_PROBLEM DESCRIPTION_
Examine each line of the data, and copy the ones containing "value".

_RECORD EXCERPTS_
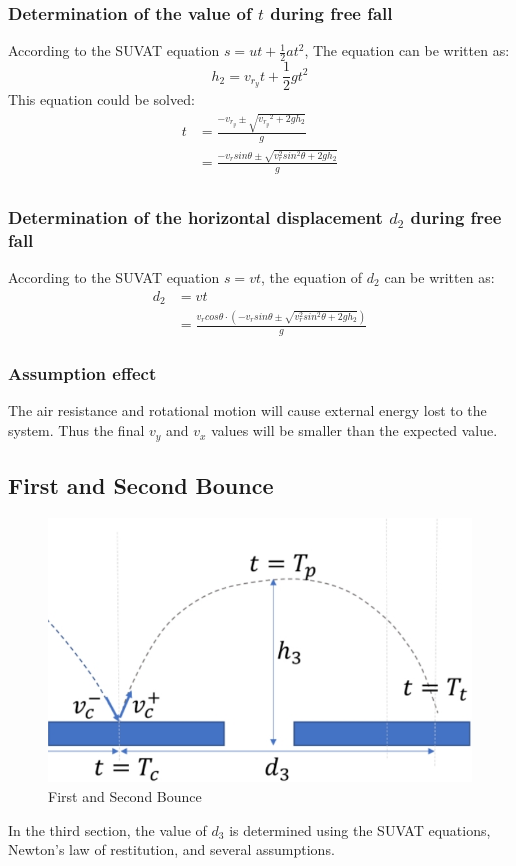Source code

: \documentclass{article}
\begin{document}
        \subsubsection{Determination of the value of $t$ during free fall}
            According to the SUVAT equation $s = ut +\frac{1}{2}at^2$, The equation can be written as:
            \begin{equation}
                h_2 = v_{r_y}t + \frac{1}{2}gt^2 \nonumber
            \end{equation}
            This equation could be solved:
            \begin{equation}
                \begin{aligned}
                    t &= \frac{-v_{r_y}\pm\sqrt{{v_{r_y}}^2+2gh_2}}{g}\\
                      &= \frac{-v_{r}sin\theta\pm\sqrt{{v^2_{r}sin^2\theta}+2gh_2}}{g}\\
                \end{aligned}
            \end{equation}
        \subsubsection{Determination of the horizontal displacement $d_2$ during free fall }
            According to the SUVAT equation $s = vt$, the equation of $d_2$ can be written as:
                \begin{equation}
                    \begin{aligned}
                        d_2 &= vt
                        \\ &= \frac{v_rcos\theta \cdot (-v_{r}sin\theta\pm\sqrt{{v^2_{r}sin^2\theta}+2gh_2})}{g}
                    \end{aligned}
                \end{equation}
        \subsubsection{Assumption effect}
        The air resistance and rotational motion will cause external energy lost to the system. Thus the final $v_y$ and $v_x$ values will be smaller than the expected value.
    \subsection{First and Second Bounce}
    \begin{figure}[H]
        \centering
        \includegraphics[width=0.5\linewidth]{bounce.png}
        \caption{First and Second Bounce}
        \label{fig:first_second_bounce}
    \end{figure}
        In the third section, the value of $d_3$ is determined using the SUVAT equations, Newton's law of restitution, and several assumptions.
\end{document}
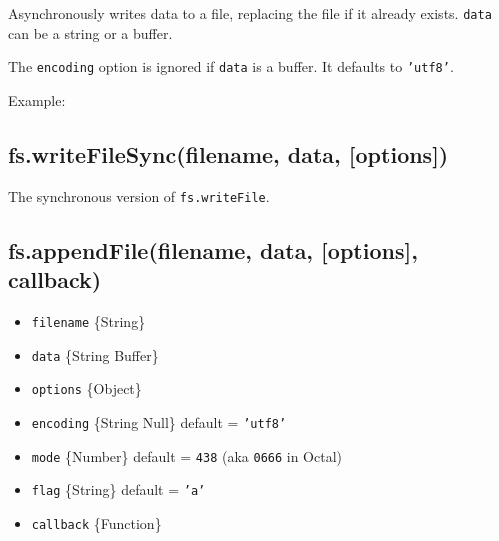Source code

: Asynchronously writes data to a file, replacing the file if it already
exists. \texttt{data} can be a string or a buffer.

The \texttt{encoding} option is ignored if \texttt{data} is a buffer. It
defaults to \texttt{'utf8'}.

Example:

\begin{Shaded}
\begin{Highlighting}[]
\NormalTok{(}\NormalTok{, }\NormalTok{, } 
    
  \NormalTok{(}\NormalTok{);}
\NormalTok{\});}
\end{Highlighting}
\end{Shaded}

\subsection{fs.writeFileSync(filename, data,
{[}options{]})}\label{fs.writefilesyncfilename-data-options}

The synchronous version of \texttt{fs.writeFile}.

\subsection{fs.appendFile(filename, data, {[}options{]},
callback)}\label{fs.appendfilefilename-data-options-callback}

\begin{itemize}
\itemsep1pt\parskip0pt
\item
  \texttt{filename} \{String\}
\item
  \texttt{data} \{String \textbar{} Buffer\}
\item
  \texttt{options} \{Object\}
\item
  \texttt{encoding} \{String \textbar{} Null\} default = \texttt{'utf8'}
\item
  \texttt{mode} \{Number\} default = \texttt{438} (aka \texttt{0666} in
  Octal)
\item
  \texttt{flag} \{String\} default = \texttt{'a'}
\item
  \texttt{callback} \{Function\}
\end{itemize}

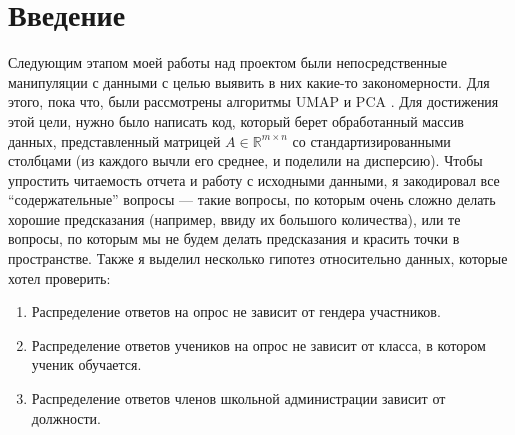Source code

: \section{Введение} \label{sec:intro}

Следующим этапом моей работы над проектом были непосредственные манипуляции с данными с целью выявить в них какие-то закономерности.
Для этого, пока что, были рассмотрены алгоритмы UMAP \cite{umap} и PCA \cite{pca}.
Для достижения этой цели, нужно было написать код, который берет обработанный массив данных, представленный матрицей $A \in \mathbb{R}^{m \times n}$ со стандартизированными столбцами (из каждого вычли его среднее, и поделили на дисперсию).
Чтобы упростить читаемость отчета и работу с исходными данными, я закодировал все \enquote{содержательные} вопросы --- такие вопросы, по которым очень сложно делать хорошие предсказания (например, ввиду их большого количества), или те вопросы, по которым мы не будем делать предсказания и красить точки в пространстве.
Также я выделил несколько гипотез относительно данных, которые хотел проверить:
\begin{enumerate}
    \item Распределение ответов на опрос не зависит от гендера участников.
    \item Распределение ответов учеников на опрос не зависит от класса, в котором ученик обучается.
    \item Распределение ответов членов школьной администрации зависит от должности.
\end{enumerate}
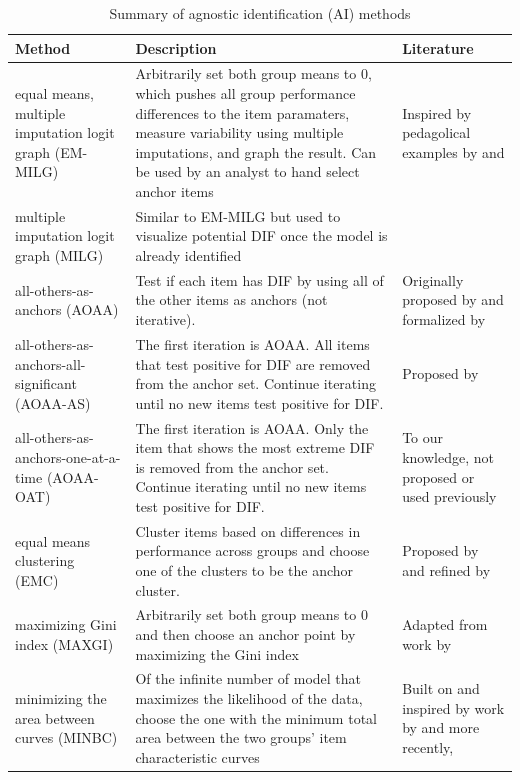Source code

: \documentclass[
  11pt,
]{article}
\begin{document}
\begin{table}[H]
\caption{Summary of agnostic identification (AI) methods}
\centering
\begin{tabular}{|p{4cm}|p{6cm}|p{4cm}|}
\toprule

Method & Description & Literature \\

\midrule

equal means, multiple imputation logit graph (EM-MILG) & Arbitrarily set both group means to 0, which pushes all group performance differences to the item paramaters, measure variability using multiple imputations, and graph the result. Can be used by an analyst to hand select anchor items & Inspired by pedagolical examples by \cite{pohl2017cluster} and \cite{talbot2013taking} \\\hline

multiple imputation logit graph (MILG) & Similar to EM-MILG but used to visualize potential DIF once the model is already identified &  \\\hline

all-others-as-anchors (AOAA) & Test if each item has DIF by using all of the other items as anchors (not iterative). & Originally proposed by \cite{lord1980} and formalized by \cite{thissen1993detection} \\\hline

all-others-as-anchors-all-significant (AOAA-AS) & The first iteration is AOAA. All items that test positive for DIF are removed from the anchor set. Continue iterating until no new items test positive for DIF. & Proposed by \cite{drasgow1987study} \\\hline

all-others-as-anchors-one-at-a-time (AOAA-OAT) & The first iteration is AOAA. Only the item that shows the most extreme DIF is removed from the anchor set. Continue iterating until no new items test positive for DIF. & To our knowledge, not proposed or used previously \\\hline

equal means clustering (EMC) & Cluster items based on differences in performance across groups and choose one of the clusters to be the anchor cluster. & Proposed by \cite{bechger2015statistical} and refined by \cite{pohl2017cluster} \\\hline

maximizing Gini index (MAXGI) & Arbitrarily set both group means to 0 and then choose an anchor point by maximizing the Gini index & Adapted from work by \cite{strobl2018anchor} \\\hline

minimizing the area between curves (MINBC) & Of the infinite number of model that maximizes the likelihood of the data, choose the one with the minimum total area between the two groups' item characteristic curves & Built on and inspired by work by \cite{raju1988area} and more recently, \cite{chalmers2016might} \\

\bottomrule
\end{tabular}
\label{table:allmethods}
\end{table}
\end{document}
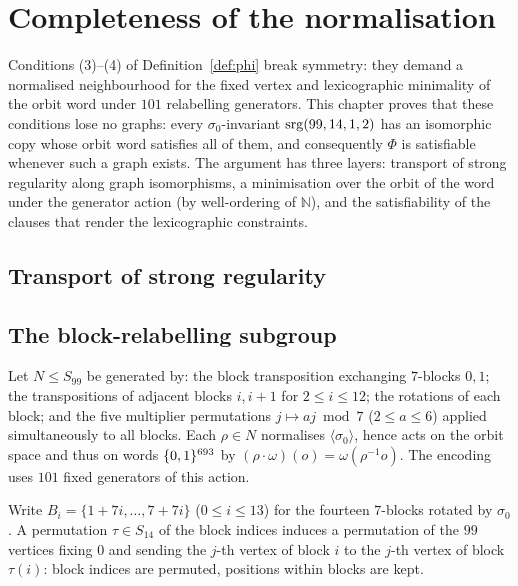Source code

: \chapter{Completeness of the normalisation}\label{sec:lex}

Conditions (3)--(4) of Definition~\ref{def:phi} break symmetry: they demand a
normalised neighbourhood for the fixed vertex and lexicographic minimality of
the orbit word under $101$ relabelling generators.  This chapter proves that
these conditions lose no graphs: every $\sigma_0$-invariant
$\srg(99,14,1,2)$ has an isomorphic copy whose orbit word satisfies all of
them, and consequently $\Phi$ is satisfiable whenever such a graph exists.
The argument has three layers: transport of strong regularity along graph
isomorphisms, a minimisation over the orbit of the word under the generator
action (by well-ordering of $\mathbb{N}$), and the satisfiability of the
clauses that render the lexicographic constraints.

\section{Transport of strong regularity}





\section{The block-relabelling subgroup}

\begin{definition}\label{def:relabel}
Let $N \le S_{99}$ be generated by: the block transposition exchanging
$7$-blocks $0,1$; the transpositions of adjacent blocks $i,i{+}1$ for
$2 \le i \le 12$; the rotations of each block; and the five multiplier
permutations $j \mapsto aj \bmod 7$ ($2 \le a \le 6$) applied simultaneously
to all blocks.  Each $\rho \in N$ normalises $\langle\sigma_0\rangle$, hence
acts on the orbit space and thus on words $\word{693}$ by
$(\rho\cdot\omega)(o) = \omega(\rho^{-1}o)$.  The encoding uses $101$ fixed
generators of this action.
\leanok
{}
\end{definition}

\begin{definition}\label{def:lex-cycle-relabel}
Write $B_i = \{1+7i,\dots,7+7i\}$ ($0 \le i \le 13$) for the fourteen
$7$-blocks rotated by $\sigma_0$.  A permutation $\tau \in S_{14}$ of the
block indices induces a permutation of the $99$ vertices fixing $0$ and
sending the $j$-th vertex of block $i$ to the $j$-th vertex of block
$\tau(i)$: block indices are permuted, positions within blocks are kept.
\leanok
{}
\end{definition}

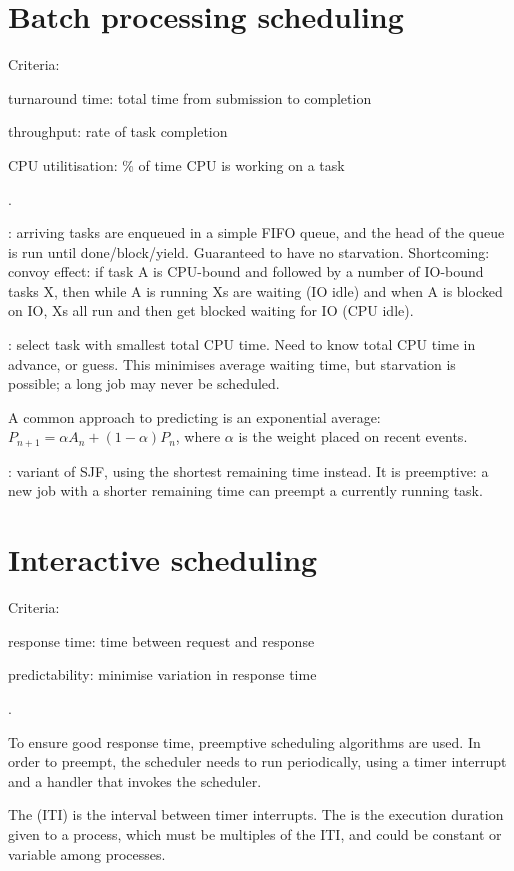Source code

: \documentclass[fontsize=9pt]{slnotes}
\begin{document}
\section{Batch processing scheduling}
Criteria: \begin{slinenum}
\item turnaround time: total time from submission to completion
\item throughput: rate of task completion
\item CPU utilitisation: \% of time CPU is working on a task
\end{slinenum}.

: arriving tasks are enqueued in a simple FIFO queue, and the head of the queue is run until done/block/yield. Guaranteed to have no starvation. Shortcoming: convoy effect: if task A is CPU-bound and followed by a number of IO-bound tasks X, then while A is running Xs are waiting (IO idle) and when A is blocked on IO, Xs all run and then get blocked waiting for IO (CPU idle).

: select task with smallest total CPU time. Need to know total CPU time in advance, or guess. This minimises average waiting time, but starvation is possible; a long job may never be scheduled.

A common approach to predicting is an exponential average: \(P_{n+1} = \alpha A_n + (1-\alpha) P_n\), where \(\alpha\) is the weight placed on recent events.

: variant of SJF, using the shortest remaining time instead. It is preemptive: a new job with a shorter remaining time can preempt a currently running task.

\section{Interactive scheduling}
Criteria: \begin{slinenum}
\item response time: time between request and response
\item predictability: minimise variation in response time
\end{slinenum}.

To ensure good response time, preemptive scheduling algorithms are used. In order to preempt, the scheduler needs to run periodically, using a timer interrupt and a handler that invokes the scheduler.

The  (ITI) is the interval between timer interrupts. The  is the execution duration given to a process, which must be multiples of the ITI, and could be constant or variable among processes.
\end{document}
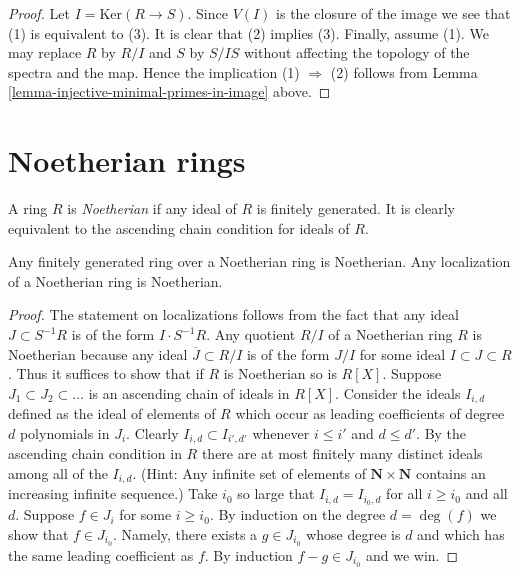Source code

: \begin{proof}
Let $I = \text{Ker}(R \to S)$. Since $V(I)$ is the closure of the
image we see that (1) is equivalent to (3). It is clear that
(2) implies (3). Finally, assume (1). We may replace
$R$ by $R/I$ and $S$ by $S/IS$ without affecting the topology
of the spectra and the map. Hence the implication (1) $\Rightarrow$ (2)
follows from Lemma \ref{lemma-injective-minimal-primes-in-image} above.
\end{proof}








\section{Noetherian rings}
\label{section-Noetherian}

\noindent
A ring $R$ is {\it Noetherian} if any ideal of $R$ is
finitely generated. It is clearly equivalent to the
ascending chain condition for ideals of $R$.

\begin{lemma}
\label{lemma-Noetherian-permanence}
Any finitely generated ring over a Noetherian ring
is Noetherian. Any localization of a Noetherian ring
is Noetherian.
\end{lemma}

\begin{proof}
The statement on localizations follows from the fact
that any ideal $J \subset S^{-1}R$ is of the form
$I \cdot S^{-1}R$. Any quotient $R/I$ of a Noetherian
ring $R$ is Noetherian because any ideal $\overline{J} \subset R/I$
is of the form $J/I$ for some ideal $I \subset J \subset R$.
Thus it suffices to show that if $R$ is Noetherian so
is $R[X]$. Suppose $J_1 \subset J_2 \subset \ldots$ is an
ascending chain of ideals in $R[X]$. Consider the ideals $I_{i, d}$
defined as the ideal of elements of $R$ which occur as leading
coefficients of degree $d$ polynomials in $J_i$.
Clearly $I_{i, d} \subset I_{i', d'}$ whenever
$i \leq i'$ and $d \leq d'$. By the ascending chain condition
in $R$ there are at most finitely many distinct ideals among all of
the $I_{i, d}$.
(Hint: Any infinite set of elements of
$\mathbf{N} \times \mathbf{N}$ contains an increasing
infinite sequence.)
Take $i_0$ so large that $I_{i, d} = I_{i_0, d}$
for all $i \geq i_0$ and all $d$. Suppose $f \in J_i$ for some $i \geq i_0$.
By induction on the degree $d = \deg(f)$ we show that $f \in J_{i_0}$.
Namely, there exists a $g\in J_{i_0}$ whose degree is $d$ and which
has the same leading coefficient as $f$. By induction
$f - g \in J_{i_0}$ and we win.
\end{proof}

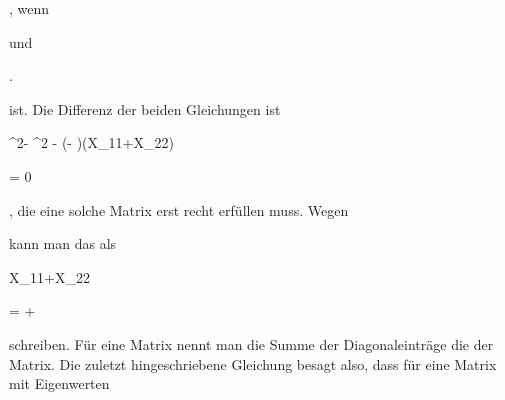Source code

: {\mavergleichskette


{\vergleichskette


{ \lambda
}


{ \neq }{ \delta
}


{  }{
}


{    }{
}


{   }{
}


}
{}{}{,}
wenn


 {  }


und


 { . }


ist. Die Differenz der beiden Gleichungen ist


\mavergleichskettedisp


{\vergleichskette


{ \lambda^2- \delta^2 - (\lambda - \delta)(X_{11}+X_{22})
}


{ =} { 0
}


{ } {
}


{ } {
}


{ } {
}


}
{}{}{,}
die eine solche Matrix erst recht erfüllen muss. Wegen


\mavergleichskette


{\vergleichskette


{ \lambda
}


{ \neq }{ \delta
}


{  }{
}


{    }{
}


{   }{
}


}
{}{}{}
kann man das als


\mavergleichskettedisp


{\vergleichskette


{ X_{11}+X_{22}
}


{ =} { \lambda + \delta
}


{ } {
}


{ } {
}


{ } {
}


}
{}{}{}
schreiben. Für eine Matrix nennt man die Summe der Diagonaleinträge die
der Matrix. Die zuletzt hingeschriebene Gleichung besagt also, dass für eine Matrix mit Eigenwerten


\mavergleichskette


{\vergleichskette


}}
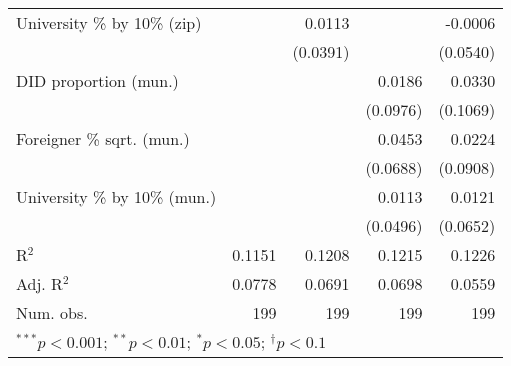 \begin{tabular}{l D{.}{.}{3.5} D{.}{.}{3.5} D{.}{.}{3.5} D{.}{.}{3.5}}
University \% by 10\% (zip)       &          & 0.0113   &          & -0.0006  \\
                                  &          & (0.0391) &          & (0.0540) \\
DID proportion (mun.)             &          &          & 0.0186   & 0.0330   \\
                                  &          &          & (0.0976) & (0.1069) \\
Foreigner \% sqrt. (mun.)         &          &          & 0.0453   & 0.0224   \\
                                  &          &          & (0.0688) & (0.0908) \\
University \% by 10\% (mun.)      &          &          & 0.0113   & 0.0121   \\
                                  &          &          & (0.0496) & (0.0652) \\
\midrule
R$^2$                             & 0.1151   & 0.1208   & 0.1215   & 0.1226   \\
Adj. R$^2$                        & 0.0778   & 0.0691   & 0.0698   & 0.0559   \\
Num. obs.                         & 199      & 199      & 199      & 199      \\
\bottomrule
{}
\end{tabular}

_RESPONSE TO THIS EXERCISE_
        \subsubsection{Determination of the value of $t$ during free fall}
        The air resistance and rotational motion will cause external energy lost to the system. Thus the final $v_y$ and $v_x$ values will be smaller than the expected value.
        In the third section, the value of $d_3$ is determined using the SUVAT equations, Newton's law of restitution, and several assumptions.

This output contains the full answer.